Tot slot. Zoals meestal met dergelijke vraagstukken begint het met de ‘waarom’-vraag. Waarom spelen we het Keizersysteem. Om een competitie te kunnen spelen met een clubkampioen. Waarom spelen we het K-systeem? Omdat je er dan niet altijd hoeft zijn. Waarom zijn we er niet altijd allemaal? Omdat we niet altijd kunnen/willen (werk, sport, verplichtingen, overwinteren). Maar waarom dàt systeem (en niet iets anders)? Etc. Wat uiteindelijk moet leiden tot een ‘hoe kunnen we’-vraag. Hoe kunnen we ervoor zorgen dat er elk jaar iemand op een zuivere manier clubkampioen wordt, zonder dat de leden verplicht worden elke week te komen. En dan is ‘Het Keizersysteem’ maar één van de oplossingen. De clou is dus om te denken vanuit het vraagstuk en niet vanuit de oplossing.

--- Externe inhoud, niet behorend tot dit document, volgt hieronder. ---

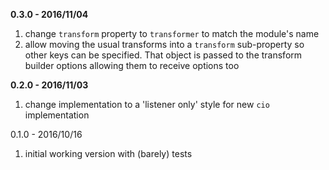 **0.3.0 - 2016/11/04**

1. change `transform` property to `transformer` to match the module's name
2. allow moving the usual transforms into a `transform` sub-property so other keys can be specified. That object is passed to the transform builder options allowing them to receive options too


**0.2.0 - 2016/11/03**

1. change implementation to a 'listener only' style for new `cio` implementation


0.1.0 - 2016/10/16

1. initial working version with (barely) tests
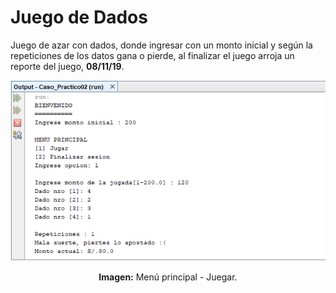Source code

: # Juego de Dados
Juego de azar con dados, donde ingresar con un monto inicial y según la repeticiones de los datos gana o pierde, al finalizar el juego arroja un reporte del juego, **08/11/19**.

<div align="center">
<img src="src/media/menu-principal.png">
<p><strong>Imagen:</strong> Menú principal - Juegar.</p>
</div>
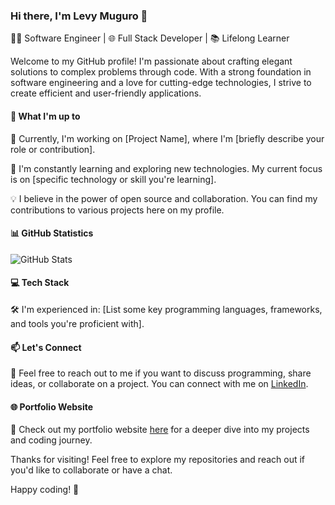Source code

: ### Hi there, I'm Levy Muguro 👋

👨‍💻 Software Engineer | 🌐 Full Stack Developer | 📚 Lifelong Learner

Welcome to my GitHub profile! I'm passionate about crafting elegant solutions to complex problems through code. With a strong foundation in software engineering and a love for cutting-edge technologies, I strive to create efficient and user-friendly applications.

#### 🚀 What I'm up to

🔭 Currently, I'm working on [Project Name], where I'm [briefly describe your role or contribution].

🌱 I'm constantly learning and exploring new technologies. My current focus is on [specific technology or skill you're learning].

💡 I believe in the power of open source and collaboration. You can find my contributions to various projects here on my profile.

#### 📊 GitHub Statistics

![GitHub Stats](https://github-readme-stats.vercel.app/api?username=levy-web&show_icons=true&count_private=true&hide=stars,issues)

#### 💻 Tech Stack

🛠️ I'm experienced in: [List some key programming languages, frameworks, and tools you're proficient with].

#### 📫 Let's Connect

📢 Feel free to reach out to me if you want to discuss programming, share ideas, or collaborate on a project. You can connect with me on [LinkedIn](https://www.linkedin.com/in/levy-njiru-muguro/).

#### 🌐 Portfolio Website

🔗 Check out my portfolio website [here](https://levy-portfolio-delta.vercel.app/) for a deeper dive into my projects and coding journey.

Thanks for visiting! Feel free to explore my repositories and reach out if you'd like to collaborate or have a chat.

Happy coding! 🚀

Tot zover. Het is maar een ideetje. Wat ik vooral probeer te bereiken is dat er open minded (open minded, zeg ik toch? Dus de Jamac even afzeggen deze week) nagedacht wordt over de volgende vragen/opties:
- Zou de club een (gedeeltelijke) opkomstplicht moeten hebben?
- Moet iemand die niet elke week komt clubkampioen kunnen (willen) worden?
- Moet de clubkampioen bepaald worden aan de hand van (uitsluitend) de interne competitie?
- Moet er per se in één groep gespeeld worden door iedereen?
- Moet de interne clubcompetitie per se een heel jaar beslaan?
Samenvattend
Het Keizersysteem is in het leven geroepen om de opkomst vrij te laten en toch mee te kunnen dingen naar het clubkampioenschap. De eerste vraag die je je moet stellen is: wat is belangrijker: het clubkampioenschap of het wekelijks kunnen schaken. Als de overheersende gedachte is dat het wel ‘ergens’ om moet gaan (bijvoorbeeld het clubkampioenschap), dan moeten we op zoek naar het antwoord op de vraag: Hoe kunnen we ervoor zorgen dat het overall clubkampioenschap op een zuivere manier bepaald wordt, zonder dat de leden verplicht zijn elke week te komen.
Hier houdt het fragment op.